# List of Halloween related Gatherings/Conventions/Expos/Fests 2010



## Hauntiholik

Please post your Halloween related gatherings, conventions, expos and fests here for 2010!

If you copy a list from any site, please credit the website you got the information from.


----------



## Hauntiholik

National Haunters Convention 2010 Dates

National Haunters Convention
http://www.nationalhauntersconvention.com/

2010 Show Dates!
Thursday, April 29th, 2010
Friday, April 30th, 2010
Saturday, May 1st, 2010
Sunday, May 2nd, 2010


----------



## Fiend4Halloween

Here's a list that I follow....http://containment.greententacles.com/tags/horror/ Please excuse the poor fools that added any Twilight conventions on here!!


----------



## HauntCanada

*Canadian Haunters Convention*

You are cordially invited to attend the first annual Canadian Haunters Convention, to be held from May 7-9, 2010 at the Parkway Convention Centre in St. Catharines, Ontario, CANADA.

We have some of the biggest names in the Haunted Attraction business confirmed as presenters, including Leonard Pickel and Dick Terhune. Check out the website for more information. It is www.canadahaunts.ca

Thanks,

Matthew Flagler, Haunt Canada Productions


----------



## ubzest

we cant wait, it will be my first convention! we're excited as a kid wanting to go to a concert!


----------



## Spookineer

*HauntCon 2010*

Anybody else going?
http://hauntcon.com/


----------



## steveshauntedyard

Lone Star Holidays Academy II. June 12th-13th 2010 in Houston at the National Museum of Funeral History. Cost $35 for both days to include lunch. This event is not only for Halloween but there will be Halloween classes. One of witch I will be teaching on foam craving and painting techniques. Visit www.lonestarholidays.com for more info.


----------



## The Bloodshed Brothers

First Annual West Coast Haunters Convention

http://westcoasthaunters.homestead.com/

May 20 - 23rd 2010


----------



## Johnny Thunder

*Monsterpalooza 2010 *

See the official site for information about guests, showtimes, events and tickets.

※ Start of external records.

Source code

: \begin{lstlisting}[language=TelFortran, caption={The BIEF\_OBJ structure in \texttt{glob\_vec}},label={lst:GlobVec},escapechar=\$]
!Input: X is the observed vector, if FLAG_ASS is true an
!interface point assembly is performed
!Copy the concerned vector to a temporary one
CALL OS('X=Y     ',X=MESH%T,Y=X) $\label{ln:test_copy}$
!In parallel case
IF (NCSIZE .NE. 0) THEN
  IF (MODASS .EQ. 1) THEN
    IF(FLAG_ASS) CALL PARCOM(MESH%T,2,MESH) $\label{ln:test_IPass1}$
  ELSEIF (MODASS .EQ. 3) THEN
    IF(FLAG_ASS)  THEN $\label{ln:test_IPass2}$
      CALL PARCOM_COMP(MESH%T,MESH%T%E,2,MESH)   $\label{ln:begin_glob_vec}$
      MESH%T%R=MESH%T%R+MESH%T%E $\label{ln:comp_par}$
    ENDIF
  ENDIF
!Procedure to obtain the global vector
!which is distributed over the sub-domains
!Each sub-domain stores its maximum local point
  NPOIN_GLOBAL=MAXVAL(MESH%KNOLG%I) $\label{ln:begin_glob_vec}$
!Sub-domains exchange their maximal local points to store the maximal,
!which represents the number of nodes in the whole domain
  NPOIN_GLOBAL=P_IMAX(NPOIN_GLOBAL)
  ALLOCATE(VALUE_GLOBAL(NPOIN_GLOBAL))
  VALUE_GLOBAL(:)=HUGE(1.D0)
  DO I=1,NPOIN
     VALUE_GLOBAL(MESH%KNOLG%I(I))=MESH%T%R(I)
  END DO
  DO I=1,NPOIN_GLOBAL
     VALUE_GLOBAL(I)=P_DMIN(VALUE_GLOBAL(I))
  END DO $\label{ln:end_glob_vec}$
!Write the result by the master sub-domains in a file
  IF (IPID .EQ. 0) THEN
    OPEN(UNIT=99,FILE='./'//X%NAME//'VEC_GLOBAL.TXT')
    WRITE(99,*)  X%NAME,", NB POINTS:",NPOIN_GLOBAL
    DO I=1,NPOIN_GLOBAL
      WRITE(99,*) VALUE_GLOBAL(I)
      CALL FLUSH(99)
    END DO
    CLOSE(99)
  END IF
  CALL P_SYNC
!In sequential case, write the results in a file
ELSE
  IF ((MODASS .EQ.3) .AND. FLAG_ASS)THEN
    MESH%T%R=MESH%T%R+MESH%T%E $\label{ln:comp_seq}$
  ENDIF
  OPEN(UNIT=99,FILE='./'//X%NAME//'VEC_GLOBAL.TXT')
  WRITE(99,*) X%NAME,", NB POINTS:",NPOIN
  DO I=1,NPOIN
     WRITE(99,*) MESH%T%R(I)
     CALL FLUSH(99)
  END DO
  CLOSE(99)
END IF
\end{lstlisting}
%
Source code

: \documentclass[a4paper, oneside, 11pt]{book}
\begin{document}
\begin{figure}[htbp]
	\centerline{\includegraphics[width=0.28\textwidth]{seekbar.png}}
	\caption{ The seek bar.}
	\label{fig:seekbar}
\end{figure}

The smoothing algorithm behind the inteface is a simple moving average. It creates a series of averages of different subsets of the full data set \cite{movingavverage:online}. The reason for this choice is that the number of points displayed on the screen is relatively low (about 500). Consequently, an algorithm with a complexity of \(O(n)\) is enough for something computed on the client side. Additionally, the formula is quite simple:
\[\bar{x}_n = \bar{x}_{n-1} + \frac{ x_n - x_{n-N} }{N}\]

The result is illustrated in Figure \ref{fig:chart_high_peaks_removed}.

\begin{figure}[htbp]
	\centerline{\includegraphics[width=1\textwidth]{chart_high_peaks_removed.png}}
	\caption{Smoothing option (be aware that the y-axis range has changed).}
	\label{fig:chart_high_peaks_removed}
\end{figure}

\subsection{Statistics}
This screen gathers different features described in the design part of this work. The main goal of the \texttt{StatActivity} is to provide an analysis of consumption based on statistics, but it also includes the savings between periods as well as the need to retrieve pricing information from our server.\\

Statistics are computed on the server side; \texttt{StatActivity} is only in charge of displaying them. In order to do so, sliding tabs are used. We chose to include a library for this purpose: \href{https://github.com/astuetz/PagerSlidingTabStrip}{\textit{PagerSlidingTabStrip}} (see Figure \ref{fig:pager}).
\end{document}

http://www.rubberroom101.com/monsterpalooza2010/


----------



## Blushnightclub

*Halfway to Halloween!*

By popular demand, we are bringing back the best excuse to wear a costume outside of October. Join us for our 2nd Annual Halfway to Halloween. Costumes are mandatory and the sexiest vixen will win $5000 in cash and prizes.

Location: Las Vegas
Time: 9.00pm to 4.00am
Date: *Tuesday, 20 April 2010*


----------



## Johnny Thunder

BlobFest 2010 - July 9-11.

http://www.thecolonialtheatre.com/about-the-colonial/blobfest/


----------



## KathEvil

*Denver haunted houses - horrorfest 2011*

HORRORFEST will be hosting Jed Rowan, Jonathan Tiersten (Sleepaway Camp) and many more guests at the 12th Annual HORRORFEST in Denver, Colorado April 16-18, 2011 at the Denver Marriott DTC.

http://www.starland.com


----------